It felt appropriate, Sudran said, to have the whale bones that washed up at Pescadero stay in the local community.
The remains of sea mammals are tightly restricted under federal and state law, making it a crime to take any part of a whale that washes ashore. In Northern California, the California Academy of Sciences in San Francisco typically has first dibs on any sea carcass, and more than a half dozen other agencies usually claim samples, leaving few opportunities for anyone else.
But Sudran saw his chance when he noticed that most of the usual science institutions weren’t pouncing on this whale. Most of the other organizations explained they already had plenty of whale bones.

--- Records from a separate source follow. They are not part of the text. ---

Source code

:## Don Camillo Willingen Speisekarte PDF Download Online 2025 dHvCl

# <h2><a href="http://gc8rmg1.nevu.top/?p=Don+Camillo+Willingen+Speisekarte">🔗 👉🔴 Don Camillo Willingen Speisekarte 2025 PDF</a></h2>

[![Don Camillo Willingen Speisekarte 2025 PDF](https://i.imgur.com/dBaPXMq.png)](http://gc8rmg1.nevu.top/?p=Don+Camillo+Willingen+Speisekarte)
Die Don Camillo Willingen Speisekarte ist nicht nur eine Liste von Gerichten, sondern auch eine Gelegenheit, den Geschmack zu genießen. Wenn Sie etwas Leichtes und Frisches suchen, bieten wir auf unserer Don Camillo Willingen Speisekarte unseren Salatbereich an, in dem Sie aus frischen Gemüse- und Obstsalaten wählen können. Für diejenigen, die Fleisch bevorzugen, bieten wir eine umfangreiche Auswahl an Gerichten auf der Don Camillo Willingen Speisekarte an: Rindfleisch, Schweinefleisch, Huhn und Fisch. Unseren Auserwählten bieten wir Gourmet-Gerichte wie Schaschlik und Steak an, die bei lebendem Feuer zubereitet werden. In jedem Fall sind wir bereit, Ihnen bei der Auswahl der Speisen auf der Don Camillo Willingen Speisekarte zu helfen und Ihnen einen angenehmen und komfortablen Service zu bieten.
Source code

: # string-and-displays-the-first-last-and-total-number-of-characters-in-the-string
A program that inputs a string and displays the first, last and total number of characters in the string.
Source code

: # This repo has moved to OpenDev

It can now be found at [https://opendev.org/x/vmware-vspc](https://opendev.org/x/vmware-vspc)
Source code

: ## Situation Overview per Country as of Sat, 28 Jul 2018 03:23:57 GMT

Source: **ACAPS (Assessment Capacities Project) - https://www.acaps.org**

So Sudran decided to make a go for it, and he applied for permits through a hodgepodge of agencies. He also brought up the idea to Pescadero Elementary School Principal Pat Talbot.
“I told her it’s probably crazy, but this huge whale bone could be in front of your school,” he recalled.
Talbot agreed the bones would be a powerful tool for teaching because most of the student body was already interested in the huge whale that washed up on their shores. Everyone could smell the rotting carcass, and many students had visited the beach to see the whale firsthand.
“There was a real local connection,” Talbot said. “This wasn’t just a whale bone in a museum. This was one they saw, and certainly smelled, from the beginning.”
In the end, the small South Coast school received approval to take the huge mandible — part of which was broken. Sudran took other various bones including ribs and vertebrae and has been donating them to other researchers and educators.
For now, the bones are actually in Sudran’s backyard. He lives right in the neighborhood of Pescadero Elementary. The hauling team brought the bones to Sudran’s backyard to let the largest bones dry out before bringing them out to the school, which should lighten the weight of the bones considerably.
As its largest bone, the mandible of a blue whale is crucial for drawing in huge amounts of seawater and krill to feed the gentle beast. The blue doesn’t have teeth on its jaws, but rather baleen, which are used like a sieve to expel water but retain krill.
The jawbone will be mounted at the school by the start of the next academic year. Talbot has suggested that the school could develop some teaching curriculum around it. Off the cuff, she proposed students could learn math by calculating the krill a whale would need to eat, or learn writing by composing stories about the whale journeying across the sea.
Sudran proposed the jawbone could also make an excellent addition to the school playground — it’s large, sturdy, easily climbable and not sharp at all.
Markegard, the cowboy hauler, says he was happy to use his pickup truck to help the kids at Pescadero Elementary, and he’s reminded of it every time he gets behind the steering wheel.
“My truck, my clothes, everything still reeks of dead whale,” he said. “I’m lucky I’m married, otherwise I’d never get a date.”